Patrick Corneau

D’accord, je l’admets, je fais quelque chose qui n’est pas bien. Quelque chose qui n’est pas de bon goût. Intellectuellement. Qu’un intellectuel de bon ton abominerait, réprouverait, comme Alain Finkielkraut par exemple (bien que…). JE VAIS SUR NETFLIX, je me balade dans les séries – je suis sériephile, « series fan ». C’est pas sérieux, je sais.

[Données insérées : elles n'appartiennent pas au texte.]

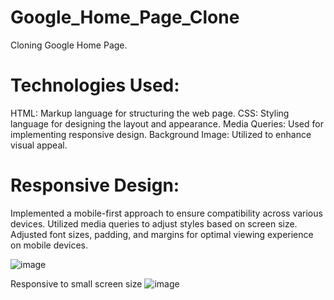 # Google_Home_Page_Clone
Cloning Google Home Page.

# Technologies Used:
HTML: Markup language for structuring the web page.
CSS: Styling language for designing the layout and appearance.
Media Queries: Used for implementing responsive design.
Background Image: Utilized to enhance visual appeal.

# Responsive Design:
Implemented a mobile-first approach to ensure compatibility across various devices.
Utilized media queries to adjust styles based on screen size.
Adjusted font sizes, padding, and margins for optimal viewing experience on mobile devices.





![image](https://github.com/AMANMUHAL/HomePage/assets/101124129/ef16bac5-e988-42e4-9840-5fd99439f060)

Responsive to small screen size
![image](https://github.com/AMANMUHAL/HomePage/assets/101124129/05818d5d-056a-47a1-8ffc-60f6b17f4759)
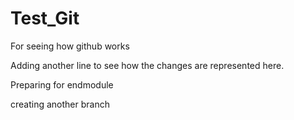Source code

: # Test_Git
For seeing how github works

Adding another line to see how the changes are represented here.

Preparing for endmodule

creating another branch

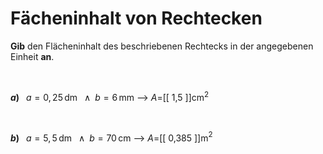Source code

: <!--
version:  0.0.1

language: de

@style
input {
    text-align: center;
}
@end

formula: \carry   \textcolor{red}{\scriptsize #1}
formula: \digit   \rlap{\carry{#1}}\phantom{#2}#2
formula: \permil  \text{‰}

import: https://raw.githubusercontent.com/LiaTemplates/Tikz-Jax/main/README.md

script: https://cdn.jsdelivr.net/gh/LiaTemplates/Tikz-Jax@main/dist/index.js


tags: Rechteck, Einheiten, Dezimalzahlen, Länge, Fläche, mittel, normal, Angeben

comment: Berechne den Flächeninhalt einer rechteckigen Fläche.

author: Martin Lommatzsch

-->




# Fächeninhalt von Rechtecken


**Gib** den Flächeninhalt des beschriebenen Rechtecks in der angegebenen Einheit **an**.

<br>


__$a)\;\;$__ $a=0,25\,$dm $\;\;\wedge\;\; b=6\,$mm
--> $A=$[[  1,5    ]]cm$^2$

<br>

__$b)\;\;$__ $a=5,5\,$dm $\;\;\wedge\;\; b=70\,$cm
--> $A=$[[  0,385  ]]m$^2$








<br>
<br>
<br>
<br>
<br>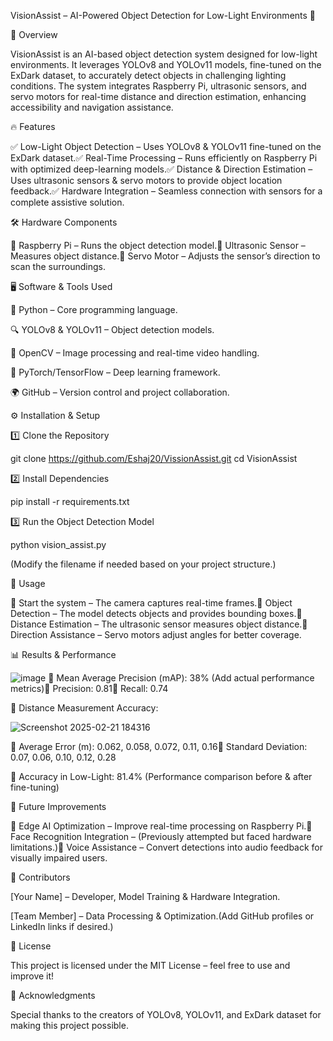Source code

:  VisionAssist – AI-Powered Object Detection for Low-Light Environments  🚀

📌 Overview

VisionAssist is an AI-based object detection system designed for low-light environments. It leverages YOLOv8 and YOLOv11 models, fine-tuned on the ExDark dataset, to accurately detect objects in challenging lighting conditions. The system integrates Raspberry Pi, ultrasonic sensors, and servo motors for real-time distance and direction estimation, enhancing accessibility and navigation assistance.

🔥 Features

✅ Low-Light Object Detection – Uses YOLOv8 & YOLOv11 fine-tuned on the ExDark dataset.✅ Real-Time Processing – Runs efficiently on Raspberry Pi with optimized deep-learning models.✅ Distance & Direction Estimation – Uses ultrasonic sensors & servo motors to provide object location feedback.✅ Hardware Integration – Seamless connection with sensors for a complete assistive solution.

🛠 Hardware Components

🔹 Raspberry Pi – Runs the object detection model.🔹 Ultrasonic Sensor – Measures object distance.🔹 Servo Motor – Adjusts the sensor’s direction to scan the surroundings.

🖥 Software & Tools Used

🐍 Python – Core programming language.

🔍 YOLOv8 & YOLOv11 – Object detection models.

📸 OpenCV – Image processing and real-time video handling.

🧠 PyTorch/TensorFlow – Deep learning framework.

🌍 GitHub – Version control and project collaboration.

⚙ Installation & Setup

1️⃣ Clone the Repository

git clone https://github.com/Eshaj20/VissionAssist.git
cd VisionAssist

2️⃣ Install Dependencies

pip install -r requirements.txt

3️⃣ Run the Object Detection Model

python vision_assist.py

(Modify the filename if needed based on your project structure.)

🎯 Usage

🔹 Start the system – The camera captures real-time frames.🔹 Object Detection – The model detects objects and provides bounding boxes.🔹 Distance Estimation – The ultrasonic sensor measures object distance.🔹 Direction Assistance – Servo motors adjust angles for better coverage.

📊 Results & Performance

![image](https://github.com/user-attachments/assets/44521981-4f45-40c9-8040-0e5420aca444)
📌 Mean Average Precision (mAP): 38% (Add actual performance metrics)📌 Precision: 0.81📌 Recall: 0.74

📌 Distance Measurement Accuracy:

![Screenshot 2025-02-21 184316](https://github.com/user-attachments/assets/0d8babf5-75ad-44fb-b3d9-b23a9f6c4bff)

🔹 Average Error (m): 0.062, 0.058, 0.072, 0.11, 0.16🔹 Standard Deviation: 0.07, 0.06, 0.10, 0.12, 0.28

📌 Accuracy in Low-Light: 81.4% (Performance comparison before & after fine-tuning)

🚀 Future Improvements

🔹 Edge AI Optimization – Improve real-time processing on Raspberry Pi.🔹 Face Recognition Integration – (Previously attempted but faced hardware limitations.)🔹 Voice Assistance – Convert detections into audio feedback for visually impaired users.

👥 Contributors

[Your Name] – Developer, Model Training & Hardware Integration.

[Team Member] – Data Processing & Optimization.(Add GitHub profiles or LinkedIn links if desired.)

📜 License

This project is licensed under the MIT License – feel free to use and improve it!

🙌 Acknowledgments

Special thanks to the creators of YOLOv8, YOLOv11, and ExDark dataset for making this project possible.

Vu mon profil sur FB et la qualité de mes « suiveurs »  et « abonnés » ici même. Mais je me fiche de mon profil et les « amis » sont tous des alter egos… 

J’aime beaucoup les séries anglo-saxonnes mais surtout nordiques, danoises (merveilleux Borgen !), suédoises, norvégiennes, finlandaises… Plus c’est au nord, plus c’est glacial, triste et glauque, plus c’est socialedémocratiedéprimant. J’adore. Outre le fait que c’est rafraîchissant (le sud devient un four), il y a là les éléments avant-coureurs de ce que nous serons dans dix ans. Si le quoiqu’ilencoûte ne vide pas les caisses. Avec un gouvernement illibéral droitiste, probablement. Parmi ces séries, j’aime beaucoup les thrillers (prononcez « frilairse » comme sur France 2). 
Je regarde en VO, le son est étonnant. Les voix surtout : le suédois sonne comme un évier qui se vide, ça glougloute. Le norvégien, plus rauque, plus tellurique comme un bruit de canalisation. Les sous-titres sont en jaune à cause de la neige (!). Poussée par le blizzard, elle nimbe d’un voile de blancheur d’abominables turpitudes… La distribution est toujours la même. Un enquêteur looser, fatigué, avec un lourd passif, passablement largué – un(e) adjoint(e) jeune, belle chevelure, dentition américaine à rayer le parquet, maltraite fébrilement son smartphone – l’inévitable médecin légiste, bon sens d’acier, caustique, aime la ramener, effet de réel et humour au ras du cadavre. Couronnant ce trio, le procureur (le proc’) ou le directeur général de la police, mal luné, exigeant, veut clore le dossier fissa, pas de vagues, pressions, compromissions politiques, éthique douteuse. Sur cette trame de base, on entrecroise des fils, des histoires personnelles (défaite amoureuse, maladie grave, stress post traumatique, conflit générationnel, etc.), des sujets « sociétaux » (drogue, scandale d’état, écocide, trafics d’organes, de bébés, etc.), on introduit un solide MacGuffin et hop ! Résultats variables : entre l’ennui rassérénant d’un intérieur IKEA et le feu à l’estomac après un akvavit. Parmi les personnages secondaires, un invariant : l’adolescent revêche. Presque toujours une « ado ». Mal dans sa peau, physique ingrat mais pas trop (faut pas casser le casting), disons gretathunbergien, donnant des leçons à des boomers (ou néoboomers) dépassés. A la moindre contrariété, cette radieuse engeance fulmine (en vernaculaire) un « fuck it » ou « it sucks » généralement traduit (sous-titré) par « Ah putain… » ou « Fait chier… » soit en VF : rââ putainnnn… ou faitchiiier… (allongement sur la dernière syllabe). 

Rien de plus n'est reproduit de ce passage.